Problem/Motivation

Currently, enabling the HAL module breaks the recreation of captured entities.

Proposed resolution

The easy solution is to change 'hal_json' to 'json' in the normalize() calls when capturing, I think. But HAL introduces identification of entities by URI rather than ID, a concept which would be very useful in Collect as well. So possibly we should rather add support for HAL in the recreation flow.

Remaining tasks

User interface changes

API changes

Support from Acquia helps fund testing for Drupal Acquia logo

Comments

mbovan’s picture

Component: Metadata Management » Storage
Status: Active » Needs review
FileSize
31.63 KB
6.63 KB

As hal module provides URIs of referenced entities (of captured entity) inside _embedded element and not as a separate values (like JSON does) it requires us to make changes in our plugins. We have to parse _embedded to get the data we previously had as elements in values container (e.g. uid...). Then, we need to create property definitions (with type string) for those fields that don't exist in values container (only in fields definition container) and set the data from parsed _embedded element. Doing this, we are able to use URIs instead of IDs as values of reference fields.

There is a problem with some fields (e.g Node ID, Revision ID) which are ignored by hal, so we don't have that data captured. Anyway, during recreation of entities we skip those values, so maybe we can think about skipping them even in the entity capture process.

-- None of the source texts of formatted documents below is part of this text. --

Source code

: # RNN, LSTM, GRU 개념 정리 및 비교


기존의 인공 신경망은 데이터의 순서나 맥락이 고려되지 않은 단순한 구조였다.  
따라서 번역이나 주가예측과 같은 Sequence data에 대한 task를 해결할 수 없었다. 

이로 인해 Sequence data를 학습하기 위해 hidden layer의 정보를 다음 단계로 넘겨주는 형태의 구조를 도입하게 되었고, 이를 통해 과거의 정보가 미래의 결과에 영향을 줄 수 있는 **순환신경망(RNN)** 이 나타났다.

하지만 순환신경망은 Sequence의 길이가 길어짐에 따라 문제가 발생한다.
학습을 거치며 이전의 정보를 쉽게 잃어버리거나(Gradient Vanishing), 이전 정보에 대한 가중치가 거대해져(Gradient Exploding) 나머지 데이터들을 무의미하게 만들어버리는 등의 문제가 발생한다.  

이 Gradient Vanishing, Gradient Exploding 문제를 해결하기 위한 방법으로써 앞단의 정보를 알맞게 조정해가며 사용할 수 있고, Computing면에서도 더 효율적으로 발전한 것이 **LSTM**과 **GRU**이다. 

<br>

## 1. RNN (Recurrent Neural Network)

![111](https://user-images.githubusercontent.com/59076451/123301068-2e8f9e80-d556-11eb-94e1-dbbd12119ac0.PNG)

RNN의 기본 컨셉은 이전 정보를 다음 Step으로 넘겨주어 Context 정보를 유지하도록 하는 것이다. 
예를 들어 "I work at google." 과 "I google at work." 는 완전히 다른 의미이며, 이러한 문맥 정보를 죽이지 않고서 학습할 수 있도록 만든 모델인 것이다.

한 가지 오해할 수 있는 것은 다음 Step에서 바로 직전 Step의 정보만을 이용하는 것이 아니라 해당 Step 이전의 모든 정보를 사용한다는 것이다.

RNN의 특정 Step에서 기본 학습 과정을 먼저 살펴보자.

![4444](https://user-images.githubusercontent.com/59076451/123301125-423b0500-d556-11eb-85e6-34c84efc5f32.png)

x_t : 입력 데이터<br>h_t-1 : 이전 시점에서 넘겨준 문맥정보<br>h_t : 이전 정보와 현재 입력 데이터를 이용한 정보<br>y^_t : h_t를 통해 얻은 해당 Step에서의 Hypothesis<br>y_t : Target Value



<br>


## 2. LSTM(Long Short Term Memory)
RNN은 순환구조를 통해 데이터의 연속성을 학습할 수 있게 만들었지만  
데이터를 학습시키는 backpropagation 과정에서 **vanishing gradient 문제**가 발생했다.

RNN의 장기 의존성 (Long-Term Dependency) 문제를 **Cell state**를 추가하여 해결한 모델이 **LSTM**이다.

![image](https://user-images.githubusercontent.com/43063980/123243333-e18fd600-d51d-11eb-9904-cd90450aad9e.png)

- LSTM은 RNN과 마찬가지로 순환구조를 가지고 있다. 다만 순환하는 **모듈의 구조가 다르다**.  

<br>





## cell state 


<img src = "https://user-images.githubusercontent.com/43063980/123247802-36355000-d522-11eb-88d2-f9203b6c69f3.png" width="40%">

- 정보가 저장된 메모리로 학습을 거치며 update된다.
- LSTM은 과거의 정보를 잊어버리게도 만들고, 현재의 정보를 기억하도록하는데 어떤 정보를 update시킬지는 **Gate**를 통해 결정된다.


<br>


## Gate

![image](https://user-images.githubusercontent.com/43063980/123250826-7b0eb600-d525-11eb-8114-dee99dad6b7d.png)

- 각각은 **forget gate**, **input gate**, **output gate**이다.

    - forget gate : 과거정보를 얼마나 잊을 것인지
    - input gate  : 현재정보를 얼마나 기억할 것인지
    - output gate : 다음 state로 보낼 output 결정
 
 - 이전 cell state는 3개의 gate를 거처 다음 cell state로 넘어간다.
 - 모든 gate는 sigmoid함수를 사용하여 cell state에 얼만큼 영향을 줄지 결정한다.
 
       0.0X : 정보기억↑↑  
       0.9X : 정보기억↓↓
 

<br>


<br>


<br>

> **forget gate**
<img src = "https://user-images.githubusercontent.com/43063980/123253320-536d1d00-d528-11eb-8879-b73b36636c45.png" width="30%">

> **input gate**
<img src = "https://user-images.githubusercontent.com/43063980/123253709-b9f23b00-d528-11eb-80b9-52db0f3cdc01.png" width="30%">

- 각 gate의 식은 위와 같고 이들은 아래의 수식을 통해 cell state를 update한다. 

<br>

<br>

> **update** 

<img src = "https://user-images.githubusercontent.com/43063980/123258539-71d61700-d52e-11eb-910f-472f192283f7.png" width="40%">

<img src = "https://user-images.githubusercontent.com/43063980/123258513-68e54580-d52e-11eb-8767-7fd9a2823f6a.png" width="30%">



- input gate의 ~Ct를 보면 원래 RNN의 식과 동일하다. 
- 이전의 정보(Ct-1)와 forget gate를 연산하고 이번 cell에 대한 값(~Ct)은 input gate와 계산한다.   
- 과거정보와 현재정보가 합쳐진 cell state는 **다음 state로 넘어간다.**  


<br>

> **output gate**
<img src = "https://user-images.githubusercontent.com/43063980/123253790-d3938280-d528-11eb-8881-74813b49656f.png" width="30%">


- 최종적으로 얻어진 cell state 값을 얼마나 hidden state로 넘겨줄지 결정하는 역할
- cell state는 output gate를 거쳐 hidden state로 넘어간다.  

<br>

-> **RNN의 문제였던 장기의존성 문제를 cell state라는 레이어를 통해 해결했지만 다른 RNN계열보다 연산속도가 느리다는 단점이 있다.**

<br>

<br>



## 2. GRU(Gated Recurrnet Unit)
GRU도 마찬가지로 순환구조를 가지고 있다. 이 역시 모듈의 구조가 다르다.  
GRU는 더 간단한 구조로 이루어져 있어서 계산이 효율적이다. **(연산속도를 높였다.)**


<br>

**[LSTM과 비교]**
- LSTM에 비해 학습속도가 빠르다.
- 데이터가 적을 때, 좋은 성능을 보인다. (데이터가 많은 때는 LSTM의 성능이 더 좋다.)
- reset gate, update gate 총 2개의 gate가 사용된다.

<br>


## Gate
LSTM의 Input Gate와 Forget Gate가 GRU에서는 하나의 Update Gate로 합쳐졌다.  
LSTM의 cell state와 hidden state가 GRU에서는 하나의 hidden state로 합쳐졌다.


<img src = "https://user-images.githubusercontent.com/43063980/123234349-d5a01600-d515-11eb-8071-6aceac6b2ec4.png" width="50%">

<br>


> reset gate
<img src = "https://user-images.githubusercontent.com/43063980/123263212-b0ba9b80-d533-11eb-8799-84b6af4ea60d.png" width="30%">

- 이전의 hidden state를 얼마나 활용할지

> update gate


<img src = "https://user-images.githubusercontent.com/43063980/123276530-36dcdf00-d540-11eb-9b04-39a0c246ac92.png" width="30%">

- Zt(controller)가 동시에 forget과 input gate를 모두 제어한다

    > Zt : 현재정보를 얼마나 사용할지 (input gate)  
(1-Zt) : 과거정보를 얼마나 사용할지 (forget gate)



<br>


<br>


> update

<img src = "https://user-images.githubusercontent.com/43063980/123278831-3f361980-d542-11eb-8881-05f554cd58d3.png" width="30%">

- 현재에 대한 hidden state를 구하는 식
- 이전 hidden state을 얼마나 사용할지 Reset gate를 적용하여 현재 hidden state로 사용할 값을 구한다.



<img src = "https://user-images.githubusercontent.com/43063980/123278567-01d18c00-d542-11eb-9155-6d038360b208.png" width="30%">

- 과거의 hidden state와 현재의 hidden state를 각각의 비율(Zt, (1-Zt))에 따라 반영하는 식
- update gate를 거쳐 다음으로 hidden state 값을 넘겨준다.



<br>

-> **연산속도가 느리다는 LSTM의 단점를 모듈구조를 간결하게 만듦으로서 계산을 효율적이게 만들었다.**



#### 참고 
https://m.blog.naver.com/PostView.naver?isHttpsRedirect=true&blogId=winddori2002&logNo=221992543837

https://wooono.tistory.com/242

Because we display the URIs instead of target IDs, I modified CollectDataFormatter to display a link to the captured referenced entity container if it exists / (if it is captured). In my opinion, that gives us a better UI for showing relationships between containers. Also, I added web tests for this UI feature.

miro_dietiker’s picture

This whole issue leads us to challenging problems and i'm not yet sure about the design implications and decisions to take.

We discussed that:
- We don't like that Hal removes values and we lose information through this. See also #2304849: Stop excluding local ID and revision fields from HAL output
- Field definitions provided by a client or anyone should expose the data representation and not the internal form. Thus entity_references are represented as URIs and need to be described as URIs/strings.

Hal and how it deals with references is strongly related to our support for relationships. We don't have that yet so we are at the beginning of the related learnings.

Berdir mentioned that we possibly need consider implementation of an own serializer to follow our rules / expectations.
I will create followup issues about the (many) identified related problems...

mbovan’s picture

- Changed creation of DataDefinition to type URI for fields that have a type entity_reference/file/image.
- Enabled hal for collect_client.
- Fixed output for Uri data definitions.
- Fixed FieldDefinitionSchema plugin output.
- Fixed tests.

The nid/rid values are skipped, as hal doesn't provide that kind of data.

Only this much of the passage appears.